Audacity, Self Awareness (& Basketball)

In 7th grade I played intramural basketball.

Being a late bloomer in 90% of human functionality, namely anything which wasn’t purely cognitive and especially anything requiring social skills or awareness, I played basketball like a child.

At 13, I didn’t care who was watching, or if my jersey was lumpy. I didn’t care if the other team  — or my team for that matter — liked me. I followed plays to the letter, but I had no sense of team. I didn’t even care who won.

I came to play ball. I played the game as well as I could, and doggedly, and then I went home.

I was not great by any stretch. But I had a decent shot record and was, more than anything, rather remarkably on a court of early adolescents, willing to take risks.

In my entire league I was the most likely to foul out. Not because I played dirty, but because in a casual Saturday morning tournament of reluctant and not-really-very-sporty girls (who either did not make or did not try out for the competitive league teams) I’d take any and all chances to steal, to push the boundaries of blocking etiquette, and grab any window of opportunity no matter how slim or how silly it made me look when I face-planted in the effort.

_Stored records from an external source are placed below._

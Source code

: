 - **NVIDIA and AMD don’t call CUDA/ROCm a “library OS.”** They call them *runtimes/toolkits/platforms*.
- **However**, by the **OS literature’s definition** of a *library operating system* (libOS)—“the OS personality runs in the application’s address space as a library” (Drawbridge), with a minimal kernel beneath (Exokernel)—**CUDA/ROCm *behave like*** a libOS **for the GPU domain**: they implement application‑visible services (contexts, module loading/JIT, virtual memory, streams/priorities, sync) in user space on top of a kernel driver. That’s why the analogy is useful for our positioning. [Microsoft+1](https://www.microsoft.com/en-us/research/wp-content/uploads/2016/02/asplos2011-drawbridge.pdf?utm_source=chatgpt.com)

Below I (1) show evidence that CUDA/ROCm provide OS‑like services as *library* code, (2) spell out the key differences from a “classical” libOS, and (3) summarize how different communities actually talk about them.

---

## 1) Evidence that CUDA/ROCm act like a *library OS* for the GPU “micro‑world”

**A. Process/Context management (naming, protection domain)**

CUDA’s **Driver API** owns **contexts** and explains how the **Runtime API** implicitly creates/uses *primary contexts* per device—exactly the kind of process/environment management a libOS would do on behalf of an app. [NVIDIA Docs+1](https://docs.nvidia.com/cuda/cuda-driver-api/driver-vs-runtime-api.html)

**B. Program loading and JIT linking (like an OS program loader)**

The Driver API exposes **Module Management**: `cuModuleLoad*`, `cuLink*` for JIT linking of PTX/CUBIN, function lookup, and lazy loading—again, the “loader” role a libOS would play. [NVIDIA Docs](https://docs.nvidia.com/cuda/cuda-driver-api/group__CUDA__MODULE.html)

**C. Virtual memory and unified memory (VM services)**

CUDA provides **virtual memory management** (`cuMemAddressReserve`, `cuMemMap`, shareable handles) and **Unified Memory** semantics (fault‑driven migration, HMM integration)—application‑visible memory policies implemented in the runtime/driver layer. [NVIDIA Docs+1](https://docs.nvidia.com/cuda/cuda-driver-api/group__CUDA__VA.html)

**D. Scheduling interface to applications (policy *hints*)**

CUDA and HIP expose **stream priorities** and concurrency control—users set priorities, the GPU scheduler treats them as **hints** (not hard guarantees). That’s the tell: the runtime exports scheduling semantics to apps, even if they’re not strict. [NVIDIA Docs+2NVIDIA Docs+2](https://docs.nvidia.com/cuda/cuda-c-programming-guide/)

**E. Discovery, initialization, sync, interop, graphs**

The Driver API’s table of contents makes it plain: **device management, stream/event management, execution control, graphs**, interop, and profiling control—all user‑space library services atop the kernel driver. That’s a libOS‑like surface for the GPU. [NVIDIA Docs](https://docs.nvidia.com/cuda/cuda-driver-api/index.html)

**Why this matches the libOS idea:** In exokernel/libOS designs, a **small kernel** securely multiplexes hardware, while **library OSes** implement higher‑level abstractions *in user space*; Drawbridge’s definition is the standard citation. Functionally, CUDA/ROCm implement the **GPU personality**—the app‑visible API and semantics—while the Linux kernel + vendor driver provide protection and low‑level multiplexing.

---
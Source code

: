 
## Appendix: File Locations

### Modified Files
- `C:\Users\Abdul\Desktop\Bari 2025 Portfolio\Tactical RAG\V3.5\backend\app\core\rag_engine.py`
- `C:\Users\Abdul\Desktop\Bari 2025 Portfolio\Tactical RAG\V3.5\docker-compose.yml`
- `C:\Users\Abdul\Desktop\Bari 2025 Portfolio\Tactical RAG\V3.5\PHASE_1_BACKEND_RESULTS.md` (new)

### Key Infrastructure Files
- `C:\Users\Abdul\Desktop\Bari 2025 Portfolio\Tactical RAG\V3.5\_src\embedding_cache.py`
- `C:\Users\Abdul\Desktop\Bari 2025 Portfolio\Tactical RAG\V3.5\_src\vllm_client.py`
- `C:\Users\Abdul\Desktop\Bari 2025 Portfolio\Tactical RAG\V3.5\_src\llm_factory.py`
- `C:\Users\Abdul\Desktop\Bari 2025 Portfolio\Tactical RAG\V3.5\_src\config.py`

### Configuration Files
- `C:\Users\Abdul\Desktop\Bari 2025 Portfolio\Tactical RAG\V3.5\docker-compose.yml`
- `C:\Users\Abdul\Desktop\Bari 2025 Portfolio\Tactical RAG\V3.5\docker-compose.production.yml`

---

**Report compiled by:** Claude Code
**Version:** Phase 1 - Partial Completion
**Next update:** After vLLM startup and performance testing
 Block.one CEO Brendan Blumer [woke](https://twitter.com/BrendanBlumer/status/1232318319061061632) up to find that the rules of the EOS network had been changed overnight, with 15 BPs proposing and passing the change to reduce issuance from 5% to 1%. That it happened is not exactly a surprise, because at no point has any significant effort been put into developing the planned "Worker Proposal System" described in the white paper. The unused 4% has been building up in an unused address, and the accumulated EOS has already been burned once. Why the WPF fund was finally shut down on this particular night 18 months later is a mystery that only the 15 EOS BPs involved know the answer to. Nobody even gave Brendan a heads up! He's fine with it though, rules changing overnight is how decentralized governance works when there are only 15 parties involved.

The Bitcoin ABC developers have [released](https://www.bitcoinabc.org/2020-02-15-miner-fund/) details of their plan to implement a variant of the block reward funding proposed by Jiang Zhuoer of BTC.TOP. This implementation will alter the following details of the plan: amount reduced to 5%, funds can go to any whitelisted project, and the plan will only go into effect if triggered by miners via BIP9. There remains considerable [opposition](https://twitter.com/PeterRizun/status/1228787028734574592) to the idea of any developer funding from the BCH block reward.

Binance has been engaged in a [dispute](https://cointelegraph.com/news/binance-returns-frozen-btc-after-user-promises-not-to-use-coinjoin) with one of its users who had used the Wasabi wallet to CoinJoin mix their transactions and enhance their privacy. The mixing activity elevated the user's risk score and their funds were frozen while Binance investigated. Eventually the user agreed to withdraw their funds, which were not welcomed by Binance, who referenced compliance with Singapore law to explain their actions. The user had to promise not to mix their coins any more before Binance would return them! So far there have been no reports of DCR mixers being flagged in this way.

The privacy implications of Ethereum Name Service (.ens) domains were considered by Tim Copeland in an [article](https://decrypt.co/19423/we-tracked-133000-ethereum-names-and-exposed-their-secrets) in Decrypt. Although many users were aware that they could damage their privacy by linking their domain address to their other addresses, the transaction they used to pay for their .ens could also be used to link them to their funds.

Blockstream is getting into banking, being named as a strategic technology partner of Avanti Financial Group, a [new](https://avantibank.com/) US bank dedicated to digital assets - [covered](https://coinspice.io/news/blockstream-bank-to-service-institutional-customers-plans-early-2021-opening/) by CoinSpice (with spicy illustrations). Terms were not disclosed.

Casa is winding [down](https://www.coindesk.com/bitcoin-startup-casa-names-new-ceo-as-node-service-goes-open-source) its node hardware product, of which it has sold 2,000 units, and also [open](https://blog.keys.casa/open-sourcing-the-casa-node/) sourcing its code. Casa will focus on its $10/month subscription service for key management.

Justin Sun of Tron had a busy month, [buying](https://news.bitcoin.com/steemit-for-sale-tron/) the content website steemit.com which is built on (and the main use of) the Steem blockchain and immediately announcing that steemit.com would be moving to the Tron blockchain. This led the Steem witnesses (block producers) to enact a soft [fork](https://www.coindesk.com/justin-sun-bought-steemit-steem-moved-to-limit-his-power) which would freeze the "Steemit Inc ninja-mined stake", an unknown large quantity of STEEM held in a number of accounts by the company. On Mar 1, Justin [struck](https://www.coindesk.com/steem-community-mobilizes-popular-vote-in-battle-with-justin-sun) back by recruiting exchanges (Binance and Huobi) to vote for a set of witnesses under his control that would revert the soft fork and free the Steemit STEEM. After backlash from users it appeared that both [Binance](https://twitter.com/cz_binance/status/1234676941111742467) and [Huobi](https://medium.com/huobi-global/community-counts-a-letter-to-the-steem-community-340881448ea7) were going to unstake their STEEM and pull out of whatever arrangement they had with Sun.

There are things about this oblivious, blindly confident and blinkered Sara I admire.

In all the thousands of pre-teens I’ve met since, I like her dedication. Her commitment. I like that she tried hard, even when she really, really sucked at things.

I want to be proud of a fictitious her who willfully ignored the twitterings of boys in the bleachers. Who avoided the hair-braiding and gossip on the bench in some morally confident sense of purpose. But in reality she was unaware these things even existed.

The dawn of puberty in her friends wouldn’t reach her horizon for years yet.

But. In getting to know, however superficially, thousands of preteens since, the full extent of her latent and underdeveloped humanity (for lack of a better word) has burst on my adult consciousness.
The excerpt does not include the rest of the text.